Output all entries exactly as they appear and skip the pictures.

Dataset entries
******************************
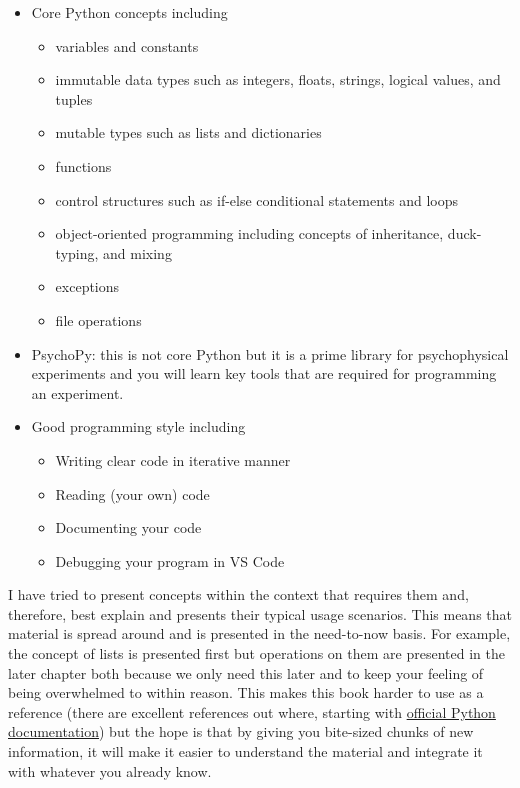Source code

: \documentclass[
]{book}
\providecommand{\tightlist}{%
  \setlength{\itemsep}{0pt}\setlength{\parskip}{0pt}}
\begin{document}
\begin{itemize}
\tightlist
\item
  Core Python concepts including

  \begin{itemize}
  \tightlist
  \item
    variables and constants
  \item
    immutable data types such as integers, floats, strings, logical values, and tuples
  \item
    mutable types such as lists and dictionaries
  \item
    functions
  \item
    control structures such as if-else conditional statements and loops
  \item
    object-oriented programming including concepts of inheritance, duck-typing, and mixing
  \item
    exceptions
  \item
    file operations
  \end{itemize}
\item
  PsychoPy: this is not core Python but it is a prime library for psychophysical experiments and you will learn key tools that are required for programming an experiment.
\item
  Good programming style including

  \begin{itemize}
  \tightlist
  \item
    Writing clear code in iterative manner
  \item
    Reading (your own) code
  \item
    Documenting your code
  \item
    Debugging your program in VS Code
  \end{itemize}
\end{itemize}

I have tried to present concepts within the context that requires them and, therefore, best explain and presents their typical usage scenarios. This means that material is spread around and is presented in the need-to-now basis. For example, the concept of lists is presented first but operations on them are presented in the later chapter both because we only need this later and to keep your feeling of being overwhelmed to within reason. This makes this book harder to use as a reference (there are excellent references out where, starting with \href{https://docs.python.org/3/}{official Python documentation}) but the hope is that by giving you bite-sized chunks of new information, it will make it easier to understand the material and integrate it with whatever you already know.
\end{document}

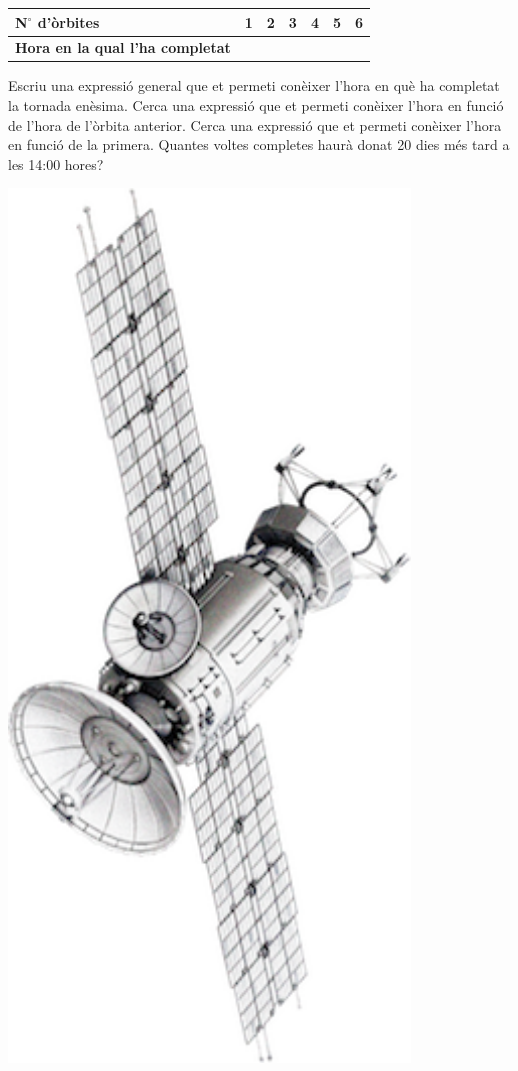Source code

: \begin{mylist}
\begin{minipage}{0.84\textwidth}
\begin{tasks}
	\begin{tabular}{|p{1.5in}|p{0.34in}|p{0.34in}|p{0.34in}|p{0.34in}|p{0.34in}|p{0.34in}|} \hline 
		\textbf{N${}^\circ$  d'òrbites} & \textbf{1} & \textbf{2} & \textbf{3} & \textbf{4} & \textbf{5} & \textbf{6} \\ \hline 
		\textbf{Hora en la qual l'ha completat} &  &  &  &  &  &  \\ \hline 
	\end{tabular}
%
\task Escriu una expressió general que et permeti conèixer l'hora en què ha completat la tornada enèsima.
%
\task Cerca una expressió que et permeti conèixer l'hora en funció de l'hora de l'òrbita anterior.
%
\task Cerca una expressió que et permeti conèixer l'hora en funció de la primera.
%
\task Quantes voltes completes haurà donat 20 dies més tard a les 14:00 hores?
\end{tasks}
\end{minipage}
\begin{minipage}{0.16\textwidth}
	\centering
	\includegraphics[width=0.8\textwidth]{img-03/satellite}
\end{minipage}


\end{mylist}
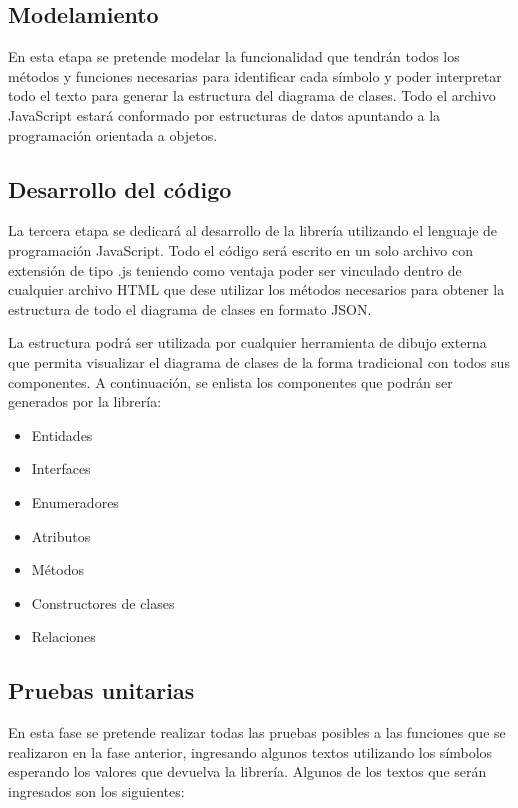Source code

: \subsection{Modelamiento}

En esta etapa se pretende modelar la funcionalidad que tendrán todos los métodos y funciones necesarias para identificar cada símbolo y poder interpretar todo el texto para generar la estructura del diagrama de clases.
Todo el archivo JavaScript estará conformado por estructuras de datos apuntando a la programación orientada a objetos.

\subsection{Desarrollo del código}

La tercera etapa se dedicará al desarrollo de la librería utilizando el lenguaje de programación JavaScript. Todo el código será escrito en un solo archivo con extensión de tipo .js teniendo como ventaja poder ser vinculado dentro de cualquier archivo HTML que dese utilizar los métodos necesarios para obtener la estructura de todo el diagrama de clases en formato JSON.

La estructura podrá ser utilizada por cualquier herramienta de dibujo externa que permita visualizar el diagrama de clases de la forma tradicional con todos sus componentes. A continuación, se enlista los componentes que podrán ser generados por la librería:

\begin{itemize}
	\item Entidades
	\item Interfaces
	\item Enumeradores
	\item Atributos
	\item Métodos
	\item Constructores de clases
	\item Relaciones
\end{itemize}

\subsection{Pruebas unitarias}
En esta fase se pretende realizar todas las pruebas posibles a las funciones que se realizaron en la fase anterior, ingresando algunos textos utilizando los símbolos esperando los valores que devuelva la librería. Algunos de los textos que serán ingresados son los siguientes:

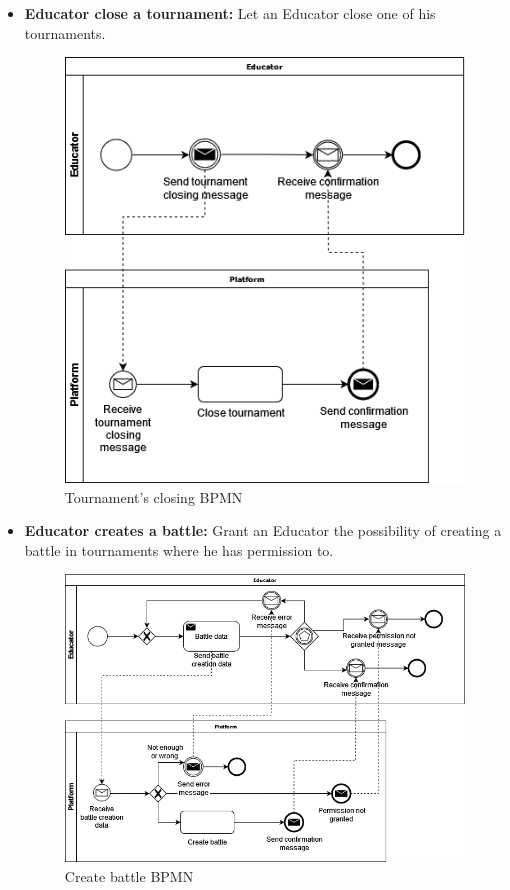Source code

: \documentclass{article}
\begin{document}
{\begin{itemize}
    \item \textbf{Educator close a tournament:} Let an Educator close one of his tournaments.
          \begin{figure}[H]
              \centering
              \includegraphics[scale=0.4]{images/BPMN/BPMN9.png}
              \caption{Tournament's closing BPMN}
              \label{fig:TournamentClosingBPMN}
          \end{figure}

    \item \textbf{Educator creates a battle:} Grant an Educator the possibility of creating a battle in tournaments where he has permission to.
          \begin{figure}[H]
              \centering
              \includegraphics[scale=0.4]{images/BPMN/BPMN11.png}
              \caption{Create battle BPMN}
              \label{fig:createBattleBPMN}
          \end{figure}


\end{itemize}}
\end{document}

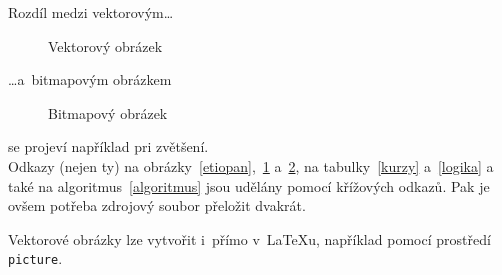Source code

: \documentclass[a4paper,11pt]{article}
\begin{document}
\newpage
Rozdíl medzi vektorovým\dots

\begin{figure}[h]
\begin{center}
\caption{Vektorový obrázek}
\label{vektor}
\end{center}
\end{figure}

\dots a~bitmapovým obrázkem

\begin{figure}[h]
\begin{center}
\caption{Bitmapový obrázek}
\label{bitmap}
\end{center}
\end{figure}

se projeví například pri zvětšení.\\
Odkazy (nejen ty) na obrázky~\ref{etiopan},~\ref{vektor} a~\ref{bitmap}, na  
tabulky~\ref{kurzy} a~\ref{logika} a také na algoritmus~\ref{algoritmus} jsou udělány pomocí 
křížových odkazů. Pak je ovšem potřeba zdrojový soubor přeložit dvakrát.
\quad

Vektorové obrázky lze vytvořit i~přímo v~\LaTeX u, například pomocí prostředí 
\verb/picture/.
\end{document}
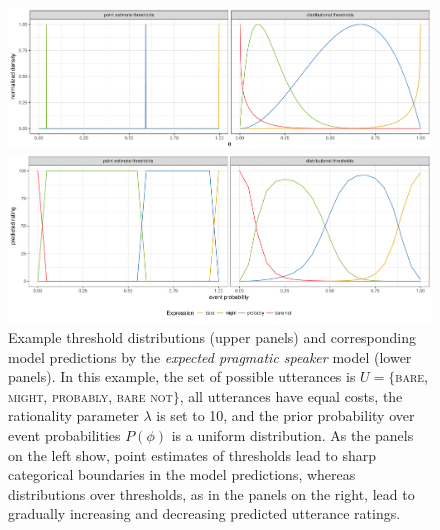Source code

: \documentclass[lucida,biblatex]{sp} %
\begin{document}
\begin{figure}
\includegraphics[width=\textwidth]{plots/model-visualization-distributions.pdf}

\includegraphics[width=\textwidth]{plots/model-visualization-predictions.pdf}

\caption{Example threshold distributions (upper panels) and corresponding model predictions by the \textit{expected pragmatic speaker} model (lower panels). In this example, the set of possible utterances is $U=\{$\textsc{bare}, \textsc{might}, \textsc{probably}, \textsc{bare not}$\}$, all utterances have equal costs, the rationality parameter $\lambda$ is set to 10, and the prior probability over event probabilities $P(\phi)$ is a uniform distribution. As the panels on the left show, point estimates of thresholds lead to sharp categorical boundaries in the model predictions, whereas distributions over thresholds, as in the panels on the right, lead to gradually increasing and decreasing predicted utterance ratings. \label{fig:model-visualization}}
\end{figure}
\end{document}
******************************
OUTPUT OF THE TASK
Source code

: \documentclass[
]{book}
\providecommand{\tightlist}{%
  \setlength{\itemsep}{0pt}\setlength{\parskip}{0pt}}
\begin{document}
\begin{itemize}
\tightlist
\item
  Core Python concepts including

  \begin{itemize}
  \tightlist
  \item
    variables and constants
  \item
    immutable data types such as integers, floats, strings, logical values, and tuples
  \item
    mutable types such as lists and dictionaries
  \item
    functions
  \item
    control structures such as if-else conditional statements and loops
  \item
    object-oriented programming including concepts of inheritance, duck-typing, and mixing
  \item
    exceptions
  \item
    file operations
  \end{itemize}
\item
  PsychoPy: this is not core Python but it is a prime library for psychophysical experiments and you will learn key tools that are required for programming an experiment.
\item
  Good programming style including

  \begin{itemize}
  \tightlist
  \item
    Writing clear code in iterative manner
  \item
    Reading (your own) code
  \item
    Documenting your code
  \item
    Debugging your program in VS Code
  \end{itemize}
\end{itemize}

I have tried to present concepts within the context that requires them and, therefore, best explain and presents their typical usage scenarios. This means that material is spread around and is presented in the need-to-now basis. For example, the concept of lists is presented first but operations on them are presented in the later chapter both because we only need this later and to keep your feeling of being overwhelmed to within reason. This makes this book harder to use as a reference (there are excellent references out where, starting with \href{https://docs.python.org/3/}{official Python documentation}) but the hope is that by giving you bite-sized chunks of new information, it will make it easier to understand the material and integrate it with whatever you already know.
\end{document}

Source code

: \begin{mylist}
\begin{minipage}{0.84\textwidth}
\begin{tasks}
	\begin{tabular}{|p{1.5in}|p{0.34in}|p{0.34in}|p{0.34in}|p{0.34in}|p{0.34in}|p{0.34in}|} \hline 
		\textbf{N${}^\circ$  d'òrbites} & \textbf{1} & \textbf{2} & \textbf{3} & \textbf{4} & \textbf{5} & \textbf{6} \\ \hline 
		\textbf{Hora en la qual l'ha completat} &  &  &  &  &  &  \\ \hline 
	\end{tabular}
%
\task Escriu una expressió general que et permeti conèixer l'hora en què ha completat la tornada enèsima.
%
\task Cerca una expressió que et permeti conèixer l'hora en funció de l'hora de l'òrbita anterior.
%
\task Cerca una expressió que et permeti conèixer l'hora en funció de la primera.
%
\task Quantes voltes completes haurà donat 20 dies més tard a les 14:00 hores?
\end{tasks}
\end{minipage}
\begin{minipage}{0.16\textwidth}
	\centering
	\includegraphics[width=0.8\textwidth]{img-03/satellite}
\end{minipage}


\end{mylist}
Source code

: \subsection{Modelamiento}

En esta etapa se pretende modelar la funcionalidad que tendrán todos los métodos y funciones necesarias para identificar cada símbolo y poder interpretar todo el texto para generar la estructura del diagrama de clases.
Todo el archivo JavaScript estará conformado por estructuras de datos apuntando a la programación orientada a objetos.

\subsection{Desarrollo del código}

La tercera etapa se dedicará al desarrollo de la librería utilizando el lenguaje de programación JavaScript. Todo el código será escrito en un solo archivo con extensión de tipo .js teniendo como ventaja poder ser vinculado dentro de cualquier archivo HTML que dese utilizar los métodos necesarios para obtener la estructura de todo el diagrama de clases en formato JSON.

La estructura podrá ser utilizada por cualquier herramienta de dibujo externa que permita visualizar el diagrama de clases de la forma tradicional con todos sus componentes. A continuación, se enlista los componentes que podrán ser generados por la librería:

\begin{itemize}
	\item Entidades
	\item Interfaces
	\item Enumeradores
	\item Atributos
	\item Métodos
	\item Constructores de clases
	\item Relaciones
\end{itemize}

\subsection{Pruebas unitarias}
En esta fase se pretende realizar todas las pruebas posibles a las funciones que se realizaron en la fase anterior, ingresando algunos textos utilizando los símbolos esperando los valores que devuelva la librería. Algunos de los textos que serán ingresados son los siguientes:

Source code

: \documentclass{article}
\begin{document}
{\begin{itemize}
    \item \textbf{Educator close a tournament:} Let an Educator close one of his tournaments.
          \begin{figure}[H]
              \centering
              \includegraphics[scale=0.4]{images/BPMN/BPMN9.png}
              \caption{Tournament's closing BPMN}
              \label{fig:TournamentClosingBPMN}
          \end{figure}

    \item \textbf{Educator creates a battle:} Grant an Educator the possibility of creating a battle in tournaments where he has permission to.
          \begin{figure}[H]
              \centering
              \includegraphics[scale=0.4]{images/BPMN/BPMN11.png}
              \caption{Create battle BPMN}
              \label{fig:createBattleBPMN}
          \end{figure}


\end{itemize}}
\end{document}

Source code

: \documentclass[a4paper,11pt]{article}
\begin{document}
\newpage
Rozdíl medzi vektorovým\dots

\begin{figure}[h]
\begin{center}
\caption{Vektorový obrázek}
\label{vektor}
\end{center}
\end{figure}

\dots a~bitmapovým obrázkem

\begin{figure}[h]
\begin{center}
\caption{Bitmapový obrázek}
\label{bitmap}
\end{center}
\end{figure}

se projeví například pri zvětšení.\\
Odkazy (nejen ty) na obrázky~\ref{etiopan},~\ref{vektor} a~\ref{bitmap}, na  
tabulky~\ref{kurzy} a~\ref{logika} a také na algoritmus~\ref{algoritmus} jsou udělány pomocí 
křížových odkazů. Pak je ovšem potřeba zdrojový soubor přeložit dvakrát.
\quad

Vektorové obrázky lze vytvořit i~přímo v~\LaTeX u, například pomocí prostředí 
\verb/picture/.
\end{document}
Source code

: \documentclass[lucida,biblatex]{sp} %
\begin{document}
\begin{figure}
\includegraphics[width=\textwidth]{plots/model-visualization-distributions.pdf}

\includegraphics[width=\textwidth]{plots/model-visualization-predictions.pdf}

\caption{Example threshold distributions (upper panels) and corresponding model predictions by the \textit{expected pragmatic speaker} model (lower panels). In this example, the set of possible utterances is $U=\{$\textsc{bare}, \textsc{might}, \textsc{probably}, \textsc{bare not}$\}$, all utterances have equal costs, the rationality parameter $\lambda$ is set to 10, and the prior probability over event probabilities $P(\phi)$ is a uniform distribution. As the panels on the left show, point estimates of thresholds lead to sharp categorical boundaries in the model predictions, whereas distributions over thresholds, as in the panels on the right, lead to gradually increasing and decreasing predicted utterance ratings. \label{fig:model-visualization}}
\end{figure}
\end{document}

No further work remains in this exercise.